RETURN TO TOYNTON FEN

RETURN TO TOYNTON FEN
September 2021

Greg Smith

This week Jane and I are spending a week in Lincolnshire and are delighted to be staying in an AirBnB property described as the Wesleyan Chapel, Toynton Fen. The building has been beautifully converted into a holiday let, equipped with all mod cons and highly suitable for a couple wanting to explore the back of beyond.

The place is of great significance for me as for about 20 years from 1956 it was the place where I attended Sunday school and chapel services, and on a couple of occasions after reaching adulthood I was invited to preach. My mother, a lifelong Methodist, worshipped here, taught Sunday school, and was chapel steward, until the place closed for good in about 1980. Opened in 1882 it just failed to reach its centenary, and for over thirty years was left empty and derelict. 


The building as I remember it was a simple one room structure, entered as now by the side door. On the right were about six rows of wooden pews with a central aisle, rising slightly towards the back row (the prize seats as far as youngsters were concerned). On the left was a low dias, fenced off by a communion rail, and behind this the pulpit, reached by a couple of steps from the left. In the front  right corner as viewed from the pews, was a harmonium (organ) with a double keyboard and pedal operated bellows. The only other feature was a round cast iron coke burning stove, with a vertical chimney pipe up to the roof, which on a cold winter Sunday would be stoked up with a roaring draft so that the iron itself glowed red.
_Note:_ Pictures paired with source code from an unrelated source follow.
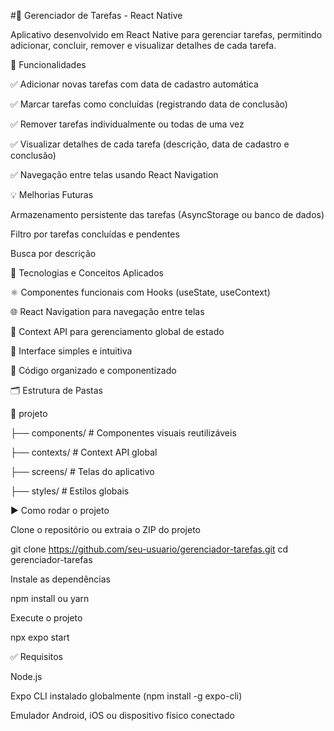 #📝 Gerenciador de Tarefas - React Native

Aplicativo desenvolvido em React Native para gerenciar tarefas, permitindo adicionar, concluir, remover e visualizar detalhes de cada tarefa.

📱 Funcionalidades

✅ Adicionar novas tarefas com data de cadastro automática

✅ Marcar tarefas como concluídas (registrando data de conclusão)

✅ Remover tarefas individualmente ou todas de uma vez

✅ Visualizar detalhes de cada tarefa (descrição, data de cadastro e conclusão)

✅ Navegação entre telas usando React Navigation

💡 Melhorias Futuras

Armazenamento persistente das tarefas (AsyncStorage ou banco de dados)

Filtro por tarefas concluídas e pendentes

Busca por descrição

🧠 Tecnologias e Conceitos Aplicados

⚛️ Componentes funcionais com Hooks (useState, useContext)

🌐 React Navigation para navegação entre telas

🎯 Context API para gerenciamento global de estado

🎨 Interface simples e intuitiva

🧱 Código organizado e componentizado

🗂 Estrutura de Pastas

📁 projeto

├── components/ # Componentes visuais reutilizáveis

├── contexts/ # Context API global

├── screens/ # Telas do aplicativo

├── styles/ # Estilos globais

▶️ Como rodar o projeto

Clone o repositório ou extraia o ZIP do projeto

git clone https://github.com/seu-usuario/gerenciador-tarefas.git
cd gerenciador-tarefas

Instale as dependências

npm install
 ou
yarn

Execute o projeto

npx expo start

✅ Requisitos

Node.js

Expo CLI instalado globalmente (npm install -g expo-cli)

Emulador Android, iOS ou dispositivo físico conectado
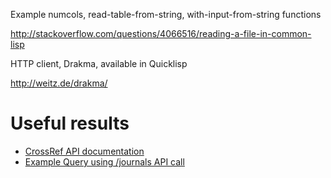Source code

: 
Example numcols, read-table-from-string, with-input-from-string functions

http://stackoverflow.com/questions/4066516/reading-a-file-in-common-lisp

HTTP client, Drakma, available in Quicklisp

http://weitz.de/drakma/


# Useful results

+ [CrossRef API documentation](https://github.com/CrossRef/rest-api-doc/blob/master/rest_api.md)
+ [Example Query using /journals API call](http://api.crossref.org/journals/1548-1433)

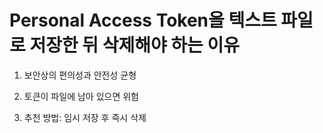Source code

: # Personal Access Token을 텍스트 파일로 저장한 뒤 삭제해야 하는 이유

 1. 보안상의 편의성과 안전성 균형

 2. 토큰이 파일에 남아 있으면 위험

 3. 추천 방법: 임시 저장 후 즉시 삭제
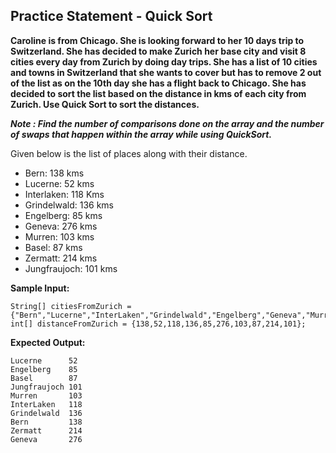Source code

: ## Practice Statement - Quick Sort

**Caroline is from Chicago. She is looking forward to her 10 days trip to Switzerland. She has decided to make Zurich her base city and visit 8 cities every day from Zurich by doing day trips. She has a list of 10 cities and towns in Switzerland that she wants to cover but has to remove 2 out of the list as on the 10th day she has a flight back to Chicago. She has decided to sort the list based on the distance in kms of each city from Zurich.​ Use Quick Sort to sort the distances.**

***Note : Find the number of comparisons done on the array and the number of swaps that happen within the array while using QuickSort.***

Given below is the list of places along with their distance.

- Bern: 138 kms
- Lucerne: 52 kms
- Interlaken: 118 Kms
- Grindelwald: 136 kms
- Engelberg: 85 kms
- Geneva: 276 kms
- Murren: 103 kms
- Basel: 87 kms
- Zermatt: 214 kms
- Jungfraujoch: 101 kms



**Sample Input:**

    String[] citiesFromZurich ={"Bern","Lucerne","InterLaken","Grindelwald","Engelberg","Geneva","Murren","Basel","Zermatt","Jungfraujoch"};
    int[] distanceFromZurich = {138,52,118,136,85,276,103,87,214,101};

**Expected Output:**

    Lucerne 	 52
    Engelberg 	 85
    Basel 		 87
    Jungfraujoch 101
    Murren 		 103
    InterLaken 	 118
    Grindelwald  136
    Bern 		 138
    Zermatt 	 214
    Geneva 		 276
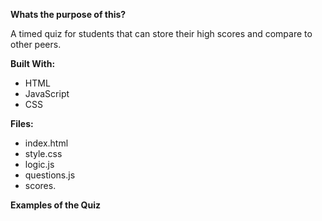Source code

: **Whats the purpose of this?**    

  A timed quiz for students that can store their high scores and compare to other peers.
  
**Built With:**
- HTML
- JavaScript
- CSS 

**Files:**
- index.html
- style.css
- logic.js
- questions.js
- scores.

**Examples of the Quiz**
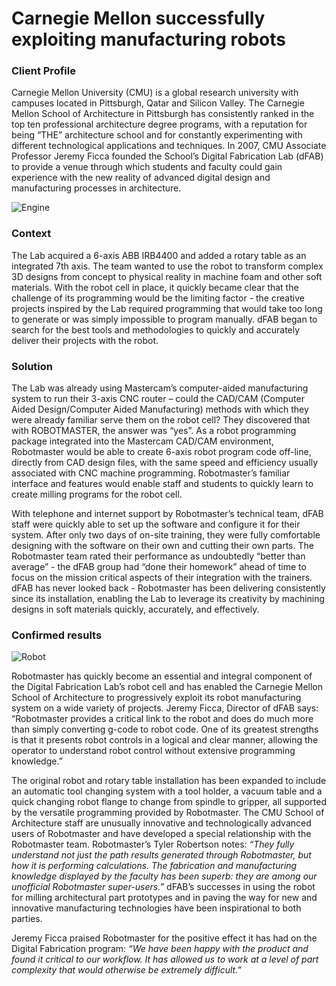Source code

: # Carnegie Mellon successfully exploiting manufacturing robots

### Client Profile

Carnegie Mellon University (CMU) is a global research university with campuses located in Pittsburgh, Qatar and Silicon Valley. The Carnegie Mellon School of Architecture in Pittsburgh has consistently ranked in the top ten professional architecture degree programs, with a reputation for being “THE” architecture school and for constantly experimenting with different technological applications and techniques. In 2007, CMU Associate Professor Jeremy Ficca founded the School’s Digital Fabrication Lab (dFAB) to provide a venue through which students and faculty could gain experience with the new reality of advanced digital design and manufacturing processes in architecture.

<img src="/assets/images/success/Carnegie%20Melon%20University/image-1.jpg" class="alignLeft" alt="Engine">

### Context

The Lab acquired a 6-axis ABB IRB4400 and added a rotary table as an integrated 7th axis. The team wanted to use the robot to transform complex 3D designs from concept to physical reality in machine foam and other soft materials. With the robot cell in place, it quickly became clear that the challenge of its programming would be the limiting factor - the creative projects inspired by the Lab required programming that would take too long to generate or was simply impossible to program manually. dFAB began to search for the best tools and methodologies to quickly and accurately deliver their projects with the robot.

### Solution

The Lab was already using Mastercam’s computer-aided manufacturing system to run their 3-axis CNC router – could the CAD/CAM (Computer Aided Design/Computer Aided Manufacturing) methods with which they were already familiar serve them on the robot cell? They discovered that with ROBOTMASTER, the answer was “yes”. As a robot programming package integrated into the Mastercam CAD/CAM environment, Robotmaster would be able to create 6-axis robot program code off-line, directly from CAD design files, with the same speed and efficiency usually associated with CNC machine programming. Robotmaster’s familiar interface and features would enable staff and students to quickly learn to create milling programs for the robot cell.

With telephone and internet support by Robotmaster’s technical team, dFAB staff were quickly able to set up the software and configure it for their system. After only two days of on-site training, they were fully comfortable designing with the software on their own and cutting their own parts. The Robotmaster team rated their performance as undoubtedly “better than average” - the dFAB group had “done their homework” ahead of time to focus on the mission critical aspects of their integration with the trainers. dFAB has never looked back - Robotmaster has been delivering consistently since its installation, enabling the Lab to leverage its creativity by machining designs in soft materials quickly, accurately, and effectively.

### Confirmed results

<img src="/assets/images/success/Carnegie%20Melon%20University/image-2.jpg" class="alignRight" alt="Robot">

Robotmaster has quickly become an essential and integral component of the Digital Fabrication Lab’s robot cell and has enabled the Carnegie Mellon School of Architecture to progressively exploit its robot manufacturing system on a wide variety of projects. Jeremy Ficca, Director of dFAB says: “Robotmaster provides a critical link to the robot and does do much more than simply converting g-code to robot code. One of its greatest strengths is that it presents robot controls in a logical and clear manner, allowing the operator to understand robot control without extensive programming knowledge.”

The original robot and rotary table installation has been expanded to include an automatic tool changing system with a tool holder, a vacuum table and a quick changing robot flange to change from spindle to gripper, all supported by the versatile programming provided by Robotmaster. The CMU School of Architecture staff are unusually innovative and technologically advanced users of Robotmaster and have developed a special relationship with the Robotmaster team. Robotmaster’s Tyler Robertson notes: *“They fully understand not just the path results generated through Robotmaster, but how it is performing calculations. The fabrication and manufacturing knowledge displayed by the faculty has been superb: they are among our unofficial Robotmaster super-users.”* dFAB’s successes in using the robot for milling architectural part prototypes and in paving the way for new and innovative manufacturing technologies have been inspirational to both parties.

Jeremy Ficca praised Robotmaster for the positive effect it has had on the Digital Fabrication program: *“We have been happy with the product and found it critical to our workflow. It has allowed us to work at a level of part complexity that would otherwise be extremely difficult.”*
From 1956 to 1969 (between ages 5 and 18) I lived  about a mile from the chapel at Poplars Farm, Hobhole Bank. I went to Toynton All Saints Primary School, then from 1962 to King Edward VI Grammar School, Spilsby. We caught the school bus each morning at the Anchor, or Drain End (the corner just a few hundred yards West of the chapel.). The Anchor had once been a public house and, so we were told, the terminus of a weekly market boat service to Boston. But in my childhood days it was a small dairy farm belonging to the Alliss family, and Granny Alliss, who lived at the Anchor, still separated off the cream and hand churned her own butter. The fen was a remote and undeveloped corner of England, many local farmhouses had no bathrooms and WC toilets, just an outside privy. It was 1962 before electricity reached Hobhole Bank. But we still had trains, two miles down the road was Midville station with regular services to Lincoln and Skegness, with connections at Firsby for Grimsby and London.
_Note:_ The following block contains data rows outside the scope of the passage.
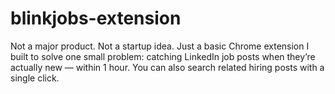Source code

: # blinkjobs-extension
Not a major product. Not a startup idea.  Just a basic Chrome extension I built to solve one small problem: catching LinkedIn job posts when they’re actually new — within 1 hour.  You can also search related hiring posts with a single click.
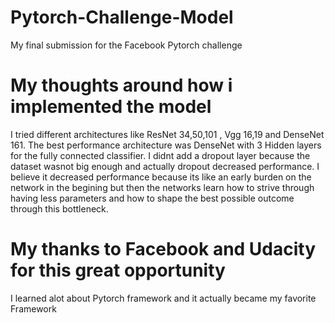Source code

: # Pytorch-Challenge-Model
My final submission for the Facebook Pytorch challenge

# My thoughts around how i implemented the model
I tried different architectures like ResNet 34,50,101 , Vgg 16,19 and DenseNet 161. The best performance architecture was DenseNet with 3 Hidden layers for the fully connected classifier. I didnt add a dropout layer because the dataset wasnot big enough and actually dropout decreased performance. I believe it decreased performance because its like an early burden on the network in the begining but then the networks learn how to strive through having less parameters and how to shape the best possible outcome through this bottleneck. 

# My thanks to Facebook and Udacity for this great opportunity
I learned alot about Pytorch framework and it actually became my favorite Framework

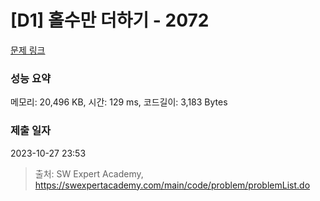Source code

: # [D1] 홀수만 더하기 - 2072 

[문제 링크](https://swexpertacademy.com/main/code/problem/problemDetail.do?contestProbId=AV5QSEhaA5sDFAUq) 

### 성능 요약

메모리: 20,496 KB, 시간: 129 ms, 코드길이: 3,183 Bytes

### 제출 일자

2023-10-27 23:53



> 출처: SW Expert Academy, https://swexpertacademy.com/main/code/problem/problemList.do
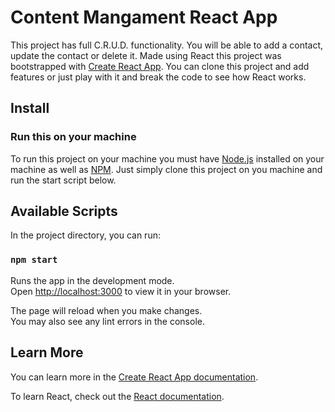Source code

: # Content Mangament React App

This project has full C.R.U.D. functionality. You will be able to add a contact, update the contact or delete it. Made using React this project was bootstrapped with [Create React App](https://github.com/facebook/create-react-app). You can clone this project and add features or just play with it and break the code to see how React works. 

## Install
### Run this on your machine

To run this project on your machine you must have [Node.js](https://nodejs.dev/download/) installed on your machine as well as [NPM](https://docs.npmjs.com/downloading-and-installing-node-js-and-npm). Just simply clone this project on you machine and run the start script below. 

## Available Scripts

In the project directory, you can run:

### `npm start`

Runs the app in the development mode.\
Open [http://localhost:3000](http://localhost:3000) to view it in your browser.

The page will reload when you make changes.\
You may also see any lint errors in the console.

## Learn More

You can learn more in the [Create React App documentation](https://facebook.github.io/create-react-app/docs/getting-started).

To learn React, check out the [React documentation](https://reactjs.org/).

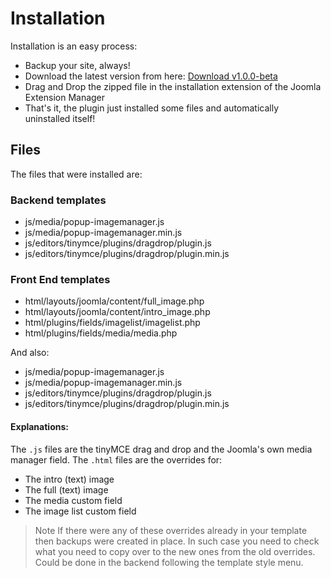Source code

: # Installation

Installation is an easy process:

- Backup your site, always!
- Download the latest version from here: [Download v1.0.0-beta](dist/plg_images_lazy_loading_1.0.0-beta.zip ':ignore')
- Drag and Drop the zipped file in the installation extension of the Joomla Extension Manager
- That's it, the plugin just installed some files and automatically uninstalled itself!

## Files

The files that were installed are:

### Backend templates
-  js/media/popup-imagemanager.js
-  js/media/popup-imagemanager.min.js
-  js/editors/tinymce/plugins/dragdrop/plugin.js
-  js/editors/tinymce/plugins/dragdrop/plugin.min.js

### Front End templates
-  html/layouts/joomla/content/full_image.php
-  html/layouts/joomla/content/intro_image.php
-  html/plugins/fields/imagelist/imagelist.php
-  html/plugins/fields/media/media.php

And also:
-  js/media/popup-imagemanager.js
-  js/media/popup-imagemanager.min.js
-  js/editors/tinymce/plugins/dragdrop/plugin.js
-  js/editors/tinymce/plugins/dragdrop/plugin.min.js

#### Explanations:
The `.js` files are the tinyMCE drag and drop and the Joomla's own media manager field.
The `.html` files are the overrides for:
- The intro (text) image
- The full (text) image
- The media custom field
- The image list custom field

> Note
If there were any of these overrides already in your template then backups were created in place.
In such case you need to check what you need to copy over to the new ones from the old overrides.
Could be done in the backend following the template style menu.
In the early 1960s the chapel had services at 6pm each Sunday with Sunday school in the afternoon. There would be about 25 children on the Sunday school roll, one family, the Mountains, contributed about 7 of them. Each week we would sing  a few hymns or choruses taken from the Sunday School Hymn Book, listen to a Bible story and maybe do some colouring or some worksheets. The three highlights of the year were the annual prize giving where  those who had attended regularly were given an improving book, the annual coach outing to Cleethorpes, and the Sunday School Anniversary in June. For about six weeks before this there would be practices each Sunday, and in the final week on a weekday evening, for choral items, and individual recitations. One or two children, but never tone deaf me, might offer a solo song. On the Sunday itself the chapel would be packed with parents and other locals who came to see and hear the children perform. A special guest preacher, usually chosen as someone who related particularly well to children, presided. They would also lead the evening service which the children were also expected to attend, and in the interval were often invited back to our house for Sunday tea. On the Monday night after the anniversary there would be a tea party for all the children in the hut which stood at the side of the church. Some years this even included slices from blocks of ice cream purchased from the village shop and rushed to the chapel before it melted. The evening would conclude with some sports on Mr Bradshaw's grass field behind the chapel.


The other big event of the year was in September, the Harvest Festival, with two services on the Sunday, and a sale of produce on the Monday night, which raised significant funds for the work of the chapel. The front of the chapel was covered with gifts of locally grown fruit and vegetables, plus lots of tins and packets of food, and with luck some confectionery. The auctioneer was almost always Mr Slater from Candlesby, a popular local preacher and school teacher by day. With a bit of  luck and canny bidding I usually managed to turn my pocket money into chocolate and candy for the week. There were also occasional specials on midweek evenings in the winter, for example an overseas mission evening with a "magic lantern" (slideshow presentation) or after electricity reached the chapel, a film night using a rickety 16mm cine projector. I also remember visits from a choir from another chapel in the area. The chapels in the Spilsby district were organised in a Circuit who shared a superintendent minister, and for a time a deaconess (Sister Betty from about 1965-70) who were the only paid clergy. Most services were led by local (lay) preachers, men and women who traveled to different chapels each Sunday according to the quarterly plan. There were also circuit wide events such as an annual rally, and a garden fete, and for several years a visit from a male voice choir from South Wales. All of these had a strong emphasis on raising funds. . 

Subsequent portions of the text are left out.